Through a series of misadventures and some very , very bad editing, Mo and his friends (which eventually includes Jason who barely escapes from his possessed, crazed family) track down a right-wing militant nutjob (Paul Sorvino) who happens to own some radio stations. Convinced that The Stuff is Communist, he sends out the warning to avoid The Stuff and to destroy it.
This movie has some interesting practical special effects (although the miniatures rarely match up with the full-size sets they’re supposed to model) and the acting is adequate and sometimes fun, but the poor direction and just plain awful editing often led me to stare at the screen and say ‘huh?’ I understood what was going on but it was often not clear how the characters obtained their knowledge.
This movie was entertaining enough and I think could have been a decent monster invasion film but it really needed a better director and an entirely new editing crew.
Last year we added to our collection with the purchase of You’ll Find Out (1940) which stars not one, not two, but three classic horror film stars – Bela Lugosi, Boris Karloff and Peter Lorre.
However, the real star of the film is the now nearly-forgotten band leader Kay Kyser and his group, the Kay Kyser Band. Kyser was famous for his radio show “Kollege of Musical Knowledge” and the film actually starts with a radio broadcast of the show.

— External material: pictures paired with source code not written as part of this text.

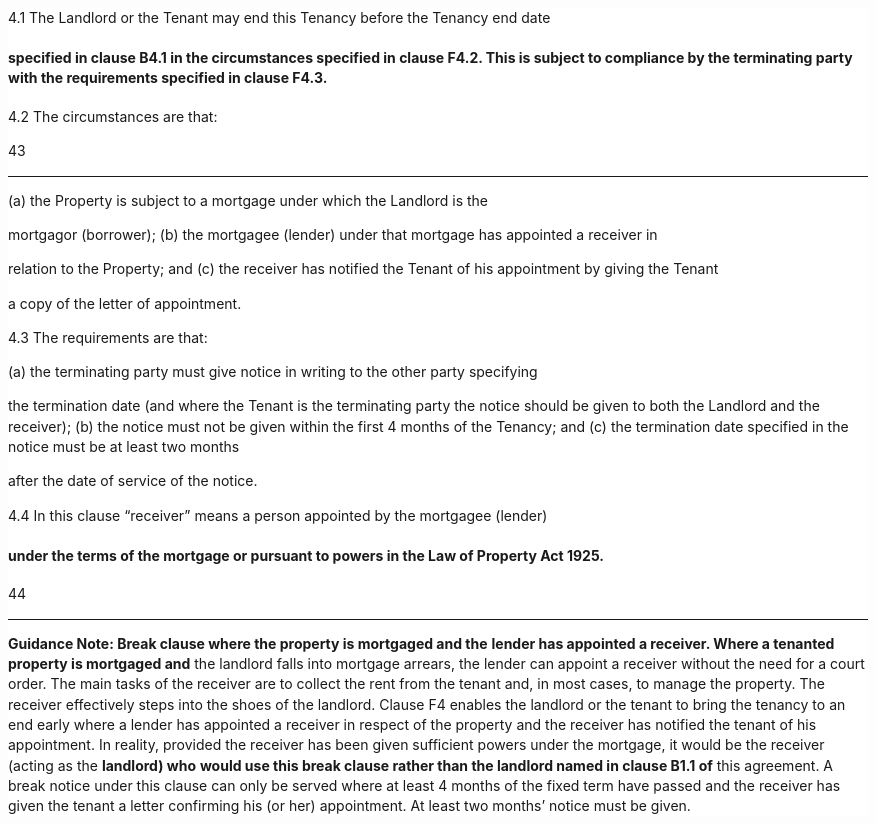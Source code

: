 4.1 The Landlord or the Tenant may end this Tenancy before the Tenancy end date

#### specified in clause B4.1 in the circumstances specified in clause F4.2. This is subject to compliance by the terminating party with the requirements specified in clause F4.3. 

4.2 The circumstances are that:

43


-----

(a) the Property is subject to a mortgage under which the Landlord is the

mortgagor (borrower);
(b) the mortgagee (lender) under that mortgage has appointed a receiver in

relation to the Property; and
(c) the receiver has notified the Tenant of his appointment by giving the Tenant

a copy of the letter of appointment.

4.3 The requirements are that:

(a) the terminating party must give notice in writing to the other party specifying

the termination date (and where the Tenant is the terminating party the
notice should be given to both the Landlord and the receiver);
(b) the notice must not be given within the first 4 months of the Tenancy; and
(c) the termination date specified in the notice must be at least two months

after the date of service of the notice.

4.4 In this clause “receiver” means a person appointed by the mortgagee (lender)

#### under the terms of the mortgage or pursuant to powers in the Law of Property Act 1925. 

44


-----

**Guidance Note: Break clause where the property is mortgaged and the**
**lender has appointed a receiver. Where a tenanted property is mortgaged and**
the landlord falls into mortgage arrears, the lender can appoint a receiver without
the need for a court order. The main tasks of the receiver are to collect the rent
from the tenant and, in most cases, to manage the property. The receiver
effectively steps into the shoes of the landlord. Clause F4 enables the landlord or
the tenant to bring the tenancy to an end early where a lender has appointed a
receiver in respect of the property and the receiver has notified the tenant of his
appointment. In reality, provided the receiver has been given sufficient powers
under the mortgage, it would be the receiver (acting as the **landlord) who**
**would use this break clause rather than the landlord named in clause B1.1 of**
this agreement. A break notice under this clause can only be served where at
least 4 months of the fixed term have passed and the receiver has given the
tenant a letter confirming his (or her) appointment. At least two months’ notice
must be given.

In the movie, Kyser’s band is hired to play at the 21st birthday party of the girlfriend of Kyser’s agent, Chuck Deems (Dennis O’Keefe.) It becomes clear quite early on that someone is trying to kill birthday girl Janis (Helen Parrish) and it’s up to Kay and the gang to figure this whole thing out.
The movie is full of self-aware corny jokes, over-acting, Scooby-doo type shenanigans and even a dog in a wig. Nevertheless, the séance scenes are genuinely creepy, the cast is enjoyable and it moves along at a nice pace. The character of Ish Kabibble (M.A. Bogue) is on-screen just a little too much considering how unfunny he is, but he was apparently quite popular at the time.
As for the main attraction for modern film-lovers, Boris Karloff is slimily sinister, Peter Lorre is apathetically aloof and Bela Lugosi creepily charming. All three of them are a delight to watch and one of the funnier conceits of the film is that no one suspects Lorre and Karloff of evil-doings until the last five minutes of the film.
If you’re a fan of these types of movies I highly recommend you try this one out. It’s a hoot and even has several very catchy musical numbers.